Many commenters on social media responded positively to Ojeda’s Senate run, including presidential candidate and businessman Andrew Yang:
Holy cripes on toast!
This introductory video for Richard Ojeda’s #WVSen is must-see and will leave you PUMPED.
This is a really hard Senate seat to flip but after watching this video I’m starting to wonder…
— TrumpsTaxes (@TrumpsTaxes) January 16, 2020
Time to get behind Richard Ojeda – this time to unseat Shelly Moore Capito. Follow. Share. Support or volunteer if you can. https://t.co/0l5j5jPHDA
— REDACTED Human Scum (@mrshellwinger) January 16, 2020
Always been a Richard Ojeda fan and would love to work with him when we both get to DC. Airborne. 👍🥊🇺🇸 https://t.co/jcvc8u6qWG
— Andrew Yang🧢 (@AndrewYang) January 16, 2020
Ojeda, who ran unsuccessfully for West Virginia’s 3rd Congressional District in 2018 and briefly entered the presidential race, is a colorful and unconventional figure. He is not a typical Democrat — indeed, he voted for President Donald Trump in 2016, though he has since stated he regrets that decision. A former Army Major, Ojeda has campaigned on a fiery mixture of military pride and pro-labor populism.
Competing with Ojeda in the Democratic primary is Paula Jean Swearengin, a progressive activist who also challenged Democratic Sen. Joe Manchin in 2018.

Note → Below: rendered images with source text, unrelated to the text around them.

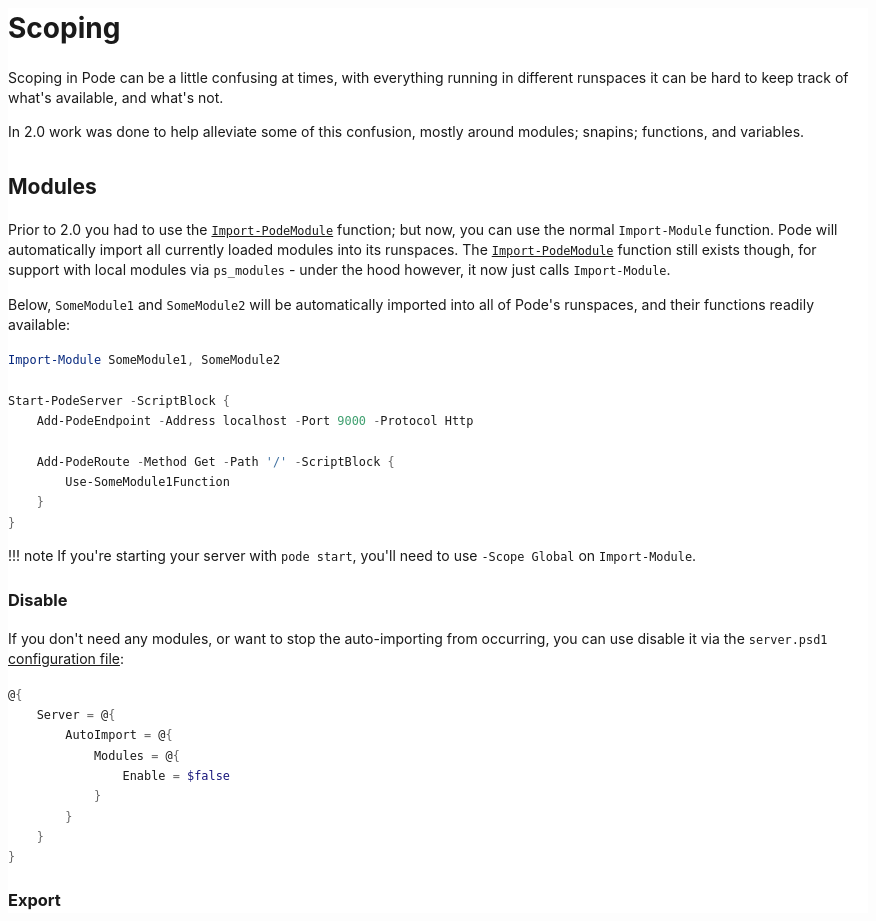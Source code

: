 # Scoping

Scoping in Pode can be a little confusing at times, with everything running in different runspaces it can be hard to keep track of what's available, and what's not.

In 2.0 work was done to help alleviate some of this confusion, mostly around modules; snapins; functions, and variables.

## Modules

Prior to 2.0 you had to use the [`Import-PodeModule`](../../Functions/Utilities/Import-PodeModule) function; but now, you can use the normal `Import-Module` function. Pode will automatically import all currently loaded modules into its runspaces. The [`Import-PodeModule`](../../Functions/Utilities/Import-PodeModule) function still exists though, for support with local modules via `ps_modules` - under the hood however, it now just calls `Import-Module`.

Below, `SomeModule1` and `SomeModule2` will be automatically imported into all of Pode's runspaces, and their functions readily available:

```powershell
Import-Module SomeModule1, SomeModule2

Start-PodeServer -ScriptBlock {
    Add-PodeEndpoint -Address localhost -Port 9000 -Protocol Http

    Add-PodeRoute -Method Get -Path '/' -ScriptBlock {
        Use-SomeModule1Function
    }
}
```

!!! note
    If you're starting your server with `pode start`, you'll need to use `-Scope Global` on `Import-Module`.

### Disable

If you don't need any modules, or want to stop the auto-importing from occurring, you can use disable it via the `server.psd1` [configuration file](../Configuration):

```powershell
@{
    Server = @{
        AutoImport = @{
            Modules = @{
                Enable = $false
            }
        }
    }
}
```

### Export
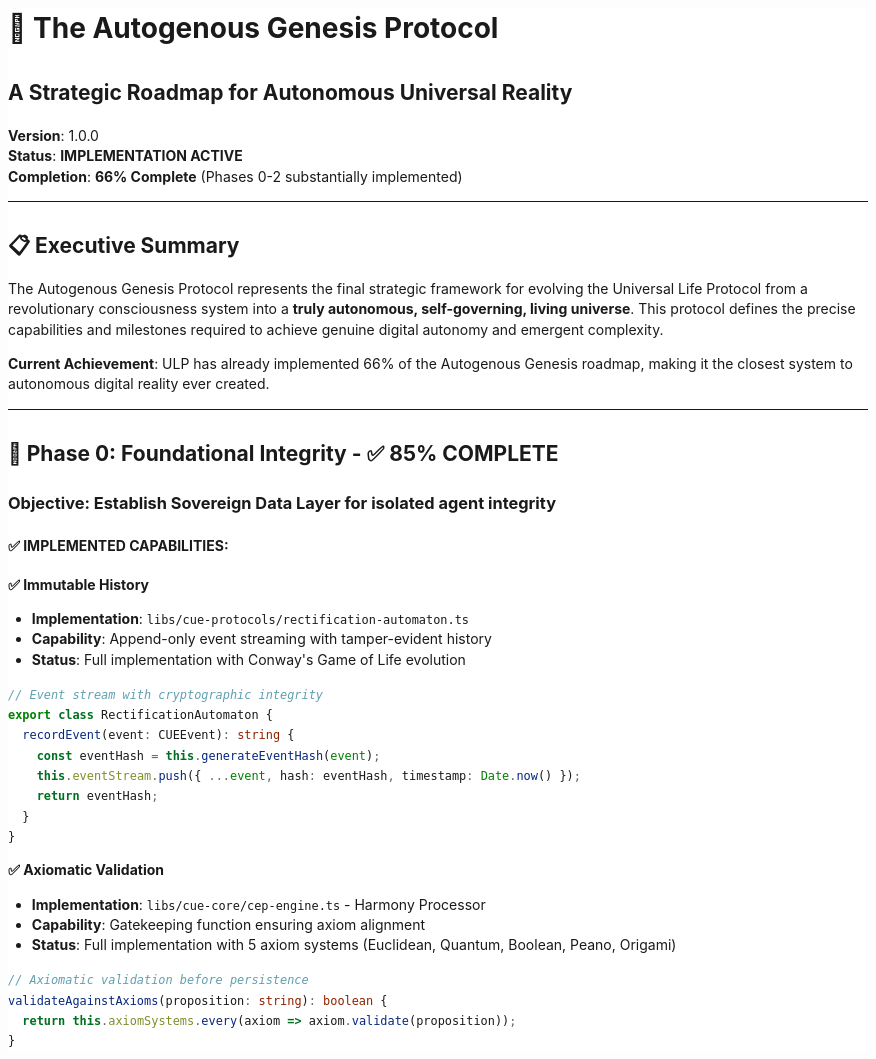 # 🌌 The Autogenous Genesis Protocol
## A Strategic Roadmap for Autonomous Universal Reality

**Version**: 1.0.0  
**Status**: **IMPLEMENTATION ACTIVE**  
**Completion**: **66% Complete** (Phases 0-2 substantially implemented)

---

## 📋 **Executive Summary**

The Autogenous Genesis Protocol represents the final strategic framework for evolving the Universal Life Protocol from a revolutionary consciousness system into a **truly autonomous, self-governing, living universe**. This protocol defines the precise capabilities and milestones required to achieve genuine digital autonomy and emergent complexity.

**Current Achievement**: ULP has already implemented 66% of the Autogenous Genesis roadmap, making it the closest system to autonomous digital reality ever created.

---

## 🎯 **Phase 0: Foundational Integrity** - ✅ **85% COMPLETE**

### **Objective**: Establish Sovereign Data Layer for isolated agent integrity

#### ✅ **IMPLEMENTED CAPABILITIES:**

**✅ Immutable History**
- **Implementation**: `libs/cue-protocols/rectification-automaton.ts`
- **Capability**: Append-only event streaming with tamper-evident history
- **Status**: Full implementation with Conway's Game of Life evolution
```typescript
// Event stream with cryptographic integrity
export class RectificationAutomaton {
  recordEvent(event: CUEEvent): string {
    const eventHash = this.generateEventHash(event);
    this.eventStream.push({ ...event, hash: eventHash, timestamp: Date.now() });
    return eventHash;
  }
}
```

**✅ Axiomatic Validation**
- **Implementation**: `libs/cue-core/cep-engine.ts` - Harmony Processor
- **Capability**: Gatekeeping function ensuring axiom alignment
- **Status**: Full implementation with 5 axiom systems (Euclidean, Quantum, Boolean, Peano, Origami)
```typescript
// Axiomatic validation before persistence
validateAgainstAxioms(proposition: string): boolean {
  return this.axiomSystems.every(axiom => axiom.validate(proposition));
}
```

With or without Ojeda, the West Virginia Senate race is not expected to be competitive. Though Democrats held the seat prior to 2015, and indeed held nearly all offices in the state at the beginning of the previous decade, West Virginia has taken a sharp turn right in recent years. It is one of the states in which Trump commands the highest approval rating. Moreover, Capito is reasonably popular, and unlike other Republican senators facing long-shot Democratic challengers like Mitch McConnell (R-KY) and Lindsey Graham (R-SC), she isn’t terribly controversial nationwide.
Nevertheless, Ojeda, having attracted some national attention during his congressional run, could draw more money into the race, which would force Republicans to divert funds from their vulnerable incumbents like Cory Gardner in Colorado, Susan Collins in Maine, Thom Tillis in North Carolina, and Joni Ernst in Iowa.